Task goal
Transcribe the records that follow in their entirety, omitting any pictures.

******************************

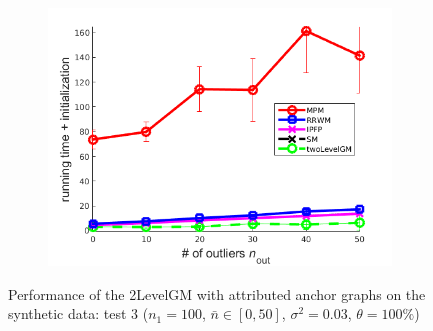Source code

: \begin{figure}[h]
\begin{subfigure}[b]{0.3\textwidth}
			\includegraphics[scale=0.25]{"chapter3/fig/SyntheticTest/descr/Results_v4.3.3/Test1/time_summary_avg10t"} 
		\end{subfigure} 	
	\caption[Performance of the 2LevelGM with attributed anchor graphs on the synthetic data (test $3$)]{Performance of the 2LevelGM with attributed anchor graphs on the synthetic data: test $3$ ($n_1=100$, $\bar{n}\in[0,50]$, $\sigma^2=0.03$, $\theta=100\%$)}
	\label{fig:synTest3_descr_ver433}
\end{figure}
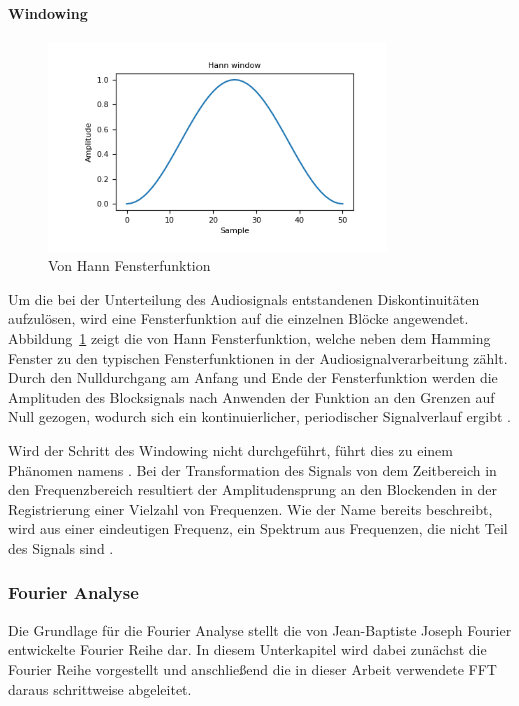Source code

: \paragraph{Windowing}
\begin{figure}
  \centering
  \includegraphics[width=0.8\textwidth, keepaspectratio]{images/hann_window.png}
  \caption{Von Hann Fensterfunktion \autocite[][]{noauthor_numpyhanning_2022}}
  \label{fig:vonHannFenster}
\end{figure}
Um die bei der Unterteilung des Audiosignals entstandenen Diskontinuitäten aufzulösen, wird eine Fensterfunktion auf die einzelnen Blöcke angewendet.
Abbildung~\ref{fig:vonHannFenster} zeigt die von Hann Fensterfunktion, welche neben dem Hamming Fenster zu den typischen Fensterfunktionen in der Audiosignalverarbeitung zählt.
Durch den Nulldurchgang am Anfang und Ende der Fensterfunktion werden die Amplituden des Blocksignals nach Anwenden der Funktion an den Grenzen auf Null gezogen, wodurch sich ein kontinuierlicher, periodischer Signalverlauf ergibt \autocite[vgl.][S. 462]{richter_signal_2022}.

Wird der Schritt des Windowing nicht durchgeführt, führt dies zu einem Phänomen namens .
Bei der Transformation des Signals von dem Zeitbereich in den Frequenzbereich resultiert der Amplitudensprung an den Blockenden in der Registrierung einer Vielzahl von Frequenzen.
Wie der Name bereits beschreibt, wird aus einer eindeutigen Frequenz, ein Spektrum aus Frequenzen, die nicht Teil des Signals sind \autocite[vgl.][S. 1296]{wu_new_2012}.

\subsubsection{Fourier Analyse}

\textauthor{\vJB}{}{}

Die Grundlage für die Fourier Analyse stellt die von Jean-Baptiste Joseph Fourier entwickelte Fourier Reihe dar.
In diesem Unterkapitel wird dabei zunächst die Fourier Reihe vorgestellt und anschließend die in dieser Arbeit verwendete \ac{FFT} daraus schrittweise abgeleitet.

******************************

Written response
Source code

: \begin{figure}[h]
\begin{subfigure}[b]{0.3\textwidth}
			\includegraphics[scale=0.25]{"chapter3/fig/SyntheticTest/descr/Results_v4.3.3/Test1/time_summary_avg10t"} 
		\end{subfigure} 	
	\caption[Performance of the 2LevelGM with attributed anchor graphs on the synthetic data (test $3$)]{Performance of the 2LevelGM with attributed anchor graphs on the synthetic data: test $3$ ($n_1=100$, $\bar{n}\in[0,50]$, $\sigma^2=0.03$, $\theta=100\%$)}
	\label{fig:synTest3_descr_ver433}
\end{figure}
Source code

: \paragraph{Windowing}
\begin{figure}
  \centering
  \includegraphics[width=0.8\textwidth, keepaspectratio]{images/hann_window.png}
  \caption{Von Hann Fensterfunktion \autocite[][]{noauthor_numpyhanning_2022}}
  \label{fig:vonHannFenster}
\end{figure}
Um die bei der Unterteilung des Audiosignals entstandenen Diskontinuitäten aufzulösen, wird eine Fensterfunktion auf die einzelnen Blöcke angewendet.
Abbildung~\ref{fig:vonHannFenster} zeigt die von Hann Fensterfunktion, welche neben dem Hamming Fenster zu den typischen Fensterfunktionen in der Audiosignalverarbeitung zählt.
Durch den Nulldurchgang am Anfang und Ende der Fensterfunktion werden die Amplituden des Blocksignals nach Anwenden der Funktion an den Grenzen auf Null gezogen, wodurch sich ein kontinuierlicher, periodischer Signalverlauf ergibt \autocite[vgl.][S. 462]{richter_signal_2022}.

Wird der Schritt des Windowing nicht durchgeführt, führt dies zu einem Phänomen namens .
Bei der Transformation des Signals von dem Zeitbereich in den Frequenzbereich resultiert der Amplitudensprung an den Blockenden in der Registrierung einer Vielzahl von Frequenzen.
Wie der Name bereits beschreibt, wird aus einer eindeutigen Frequenz, ein Spektrum aus Frequenzen, die nicht Teil des Signals sind \autocite[vgl.][S. 1296]{wu_new_2012}.

\subsubsection{Fourier Analyse}

\textauthor{\vJB}{}{}

Die Grundlage für die Fourier Analyse stellt die von Jean-Baptiste Joseph Fourier entwickelte Fourier Reihe dar.
In diesem Unterkapitel wird dabei zunächst die Fourier Reihe vorgestellt und anschließend die in dieser Arbeit verwendete \ac{FFT} daraus schrittweise abgeleitet.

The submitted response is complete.